* INFORMATION PROVIDED:
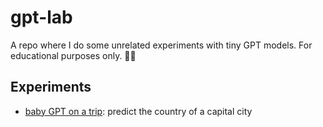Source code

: # gpt-lab

A repo where I do some unrelated experiments with tiny GPT models. For educational purposes only. 👨‍🎓

## Experiments

- [baby GPT on a trip](/babygpt-trip.ipynb): predict the country of a capital city
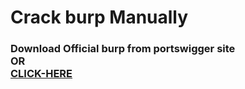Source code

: # Crack burp Manually

<h3>Download Official burp from portswigger site<br>                 OR <BR> <a href="https://portswigger.net/burp/releases">CLICK-HERE<a>
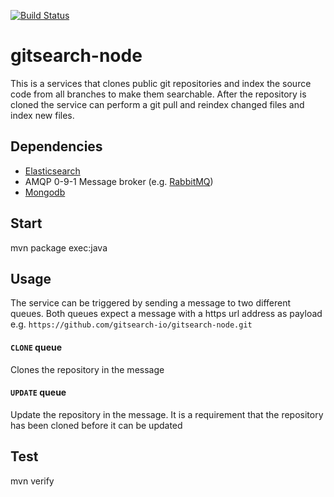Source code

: [![Build Status](https://travis-ci.org/gitsearch-io/gitsearch-node.svg?branch=master)](https://travis-ci.org/gitsearch-io/gitsearch-node)
# gitsearch-node
This is a services that clones public git repositories and index the source code from all branches to make them searchable.
After the repository is cloned the service can perform a git pull and reindex changed files and index new files.

## Dependencies
- [Elasticsearch](https://www.elastic.co/)
- AMQP 0-9-1 Message broker (e.g. [RabbitMQ](https://www.rabbitmq.com))
- [Mongodb](https://www.mongodb.org/)

## Start
mvn package exec:java

## Usage
The service can be triggered by sending a message to two different queues. Both queues expect a message with
a https url address as payload e.g. `https://github.com/gitsearch-io/gitsearch-node.git`

#### `CLONE` queue
Clones the repository in the message

#### `UPDATE` queue
Update the repository in the message. It is a requirement that the repository has been cloned before it can be updated

## Test
mvn verify
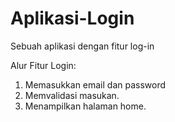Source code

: # Aplikasi-Login
Sebuah aplikasi dengan fitur log-in

Alur Fitur Login:
1. Memasukkan email dan password
2. Memvalidasi masukan.
3. Menampilkan halaman home.
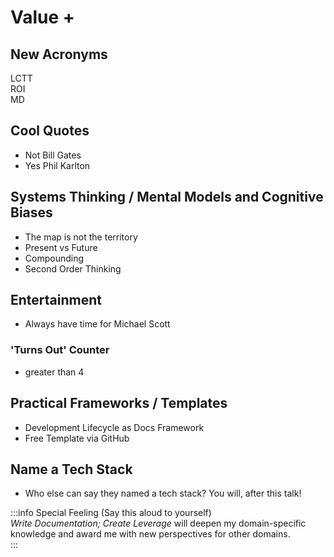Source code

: # Value +

## New Acronyms  
LCTT 
<br/>
ROI 
<br/>
MD

## Cool Quotes  
- Not Bill Gates  
- Yes Phil Karlton  

## Systems Thinking / Mental Models and Cognitive Biases  
- The map is not the territory  
- Present vs Future  
- Compounding  
- Second Order Thinking  

## Entertainment  
- Always have time for Michael Scott  

### 'Turns Out' Counter
- greater than 4

## Practical Frameworks / Templates  
- Development Lifecycle as Docs Framework  
- Free Template via GitHub  

## Name a Tech Stack  
- Who else can say they named a tech stack? You will, after this talk! 
  
:::info Special Feeling (Say this aloud to yourself)  
*Write Documentation; Create Leverage* will deepen my domain-specific knowledge and award me with new perspectives for other domains.  
:::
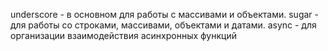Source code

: underscore - в основном для работы с массивами и объектами.
sugar - для работы со строками, массивами, объектами и датами.
async - для организации взаимодействия асинхронных функций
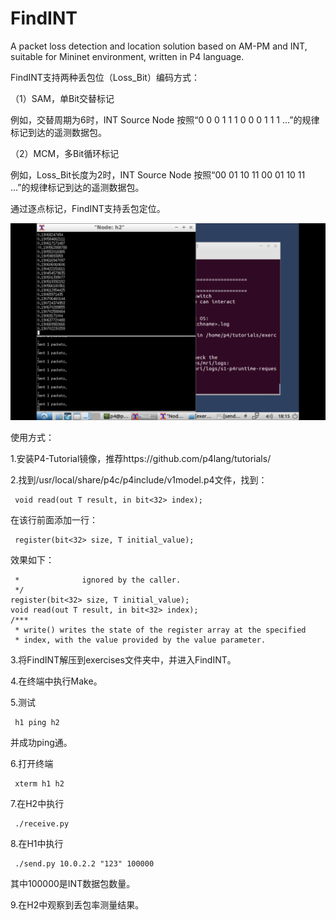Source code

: # FindINT
A packet loss detection and location solution based on AM-PM and INT, suitable for Mininet environment, written in P4 language.

FindINT支持两种丢包位（Loss_Bit）编码方式：

（1）SAM，单Bit交替标记

例如，交替周期为6时，INT Source Node 按照“0 0 0 1 1 1 0 0 0 1 1 1 ...”的规律标记到达的遥测数据包。

（2）MCM，多Bit循环标记

例如，Loss_Bit长度为2时，INT Source Node 按照“00 01 10 11 00 01 10 11 ...”的规律标记到达的遥测数据包。

通过逐点标记，FindINT支持丢包定位。

![result](./result.jpg)


使用方式：

1.安装P4-Tutorial镜像，推荐https://github.com/p4lang/tutorials/

2.找到/usr/local/share/p4c/p4include/v1model.p4文件，找到：
     
     void read(out T result, in bit<32> index);

在该行前面添加一行：     
     
     register(bit<32> size, T initial_value);

效果如下：

     *              ignored by the caller.
     */
    register(bit<32> size, T initial_value);
    void read(out T result, in bit<32> index);
    /***
     * write() writes the state of the register array at the specified
     * index, with the value provided by the value parameter.


3.将FindINT解压到exercises文件夹中，并进入FindINT。

4.在终端中执行Make。

5.测试 

     h1 ping h2

并成功ping通。

6.打开终端

     xterm h1 h2

7.在H2中执行

     ./receive.py

8.在H1中执行

     ./send.py 10.0.2.2 "123" 100000
     
其中100000是INT数据包数量。

9.在H2中观察到丢包率测量结果。
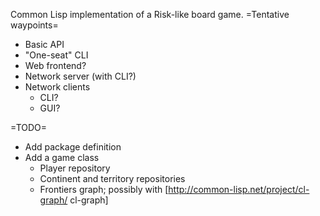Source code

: Common Lisp implementation of a Risk-like board game.
=Tentative waypoints=
  * Basic API
  * "One-seat" CLI
  * Web frontend?
  * Network server (with CLI?)
  * Network clients
    * CLI?
    * GUI?

=TODO=
  * Add package definition
  * Add a game class
    * Player repository
    * Continent and territory repositories
    * Frontiers graph; possibly with [http://common-lisp.net/project/cl-graph/ cl-graph]
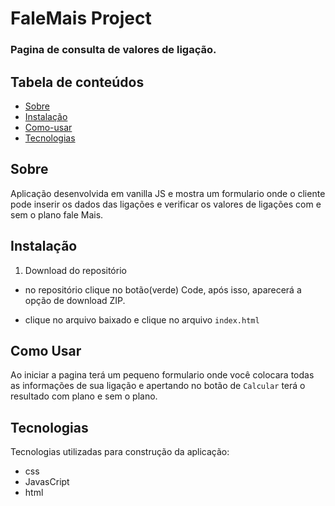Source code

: # FaleMais Project

### Pagina de consulta de valores de ligação.

## Tabela de conteúdos

- [Sobre](https://github.com/LeonardoCavachini/Api-project-frontend#Sobre)
- [Instalação](https://github.com/LeonardoCavachini/Api-project-frontend#Instalação)
- [Como-usar](https://github.com/LeonardoCavachini/Api-project-frontend#Como-usar)
- [Tecnologias](https://github.com/LeonardoCavachini/Api-project-frontend#Tecnologias)

## Sobre

Aplicação desenvolvida em vanilla JS e mostra um formulario onde o cliente pode inserir os dados das ligações e verificar os valores de ligações com e sem o plano fale Mais.

## Instalação

1. Download do repositório

- no repositório clique no botão(verde) Code, após isso, aparecerá a opção de download ZIP.

- clique no arquivo baixado e clique no arquivo `index.html`

## Como Usar

Ao iniciar a pagina terá um pequeno formulario onde você colocara todas as informações de sua ligação e apertando no botão de `Calcular` terá o resultado com plano e sem o plano.

## Tecnologias

Tecnologias utilizadas para construção da aplicação:

- css
- JavasCript
- html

* WHAT NEEDS TO BE DONE: Restate word for word only the lines from where the entries begin through the one with "a https url"; omit the pictures.

* ANSWER BOX:
Source code

: # gpt-lab

A repo where I do some unrelated experiments with tiny GPT models. For educational purposes only. 👨‍🎓

## Experiments

- [baby GPT on a trip](/babygpt-trip.ipynb): predict the country of a capital city
Source code

: # Crack burp Manually

<h3>Download Official burp from portswigger site<br>                 OR <BR> <a href="https://portswigger.net/burp/releases">CLICK-HERE<a>
Source code

: [![Build Status](https://travis-ci.org/gitsearch-io/gitsearch-node.svg?branch=master)](https://travis-ci.org/gitsearch-io/gitsearch-node)
# gitsearch-node
This is a services that clones public git repositories and index the source code from all branches to make them searchable.
After the repository is cloned the service can perform a git pull and reindex changed files and index new files.

## Dependencies
- [Elasticsearch](https://www.elastic.co/)
- AMQP 0-9-1 Message broker (e.g. [RabbitMQ](https://www.rabbitmq.com))
- [Mongodb](https://www.mongodb.org/)

## Start
mvn package exec:java

## Usage
The service can be triggered by sending a message to two different queues. Both queues expect a message with
a https url address as payload e.g. `https://github.com/gitsearch-io/gitsearch-node.git`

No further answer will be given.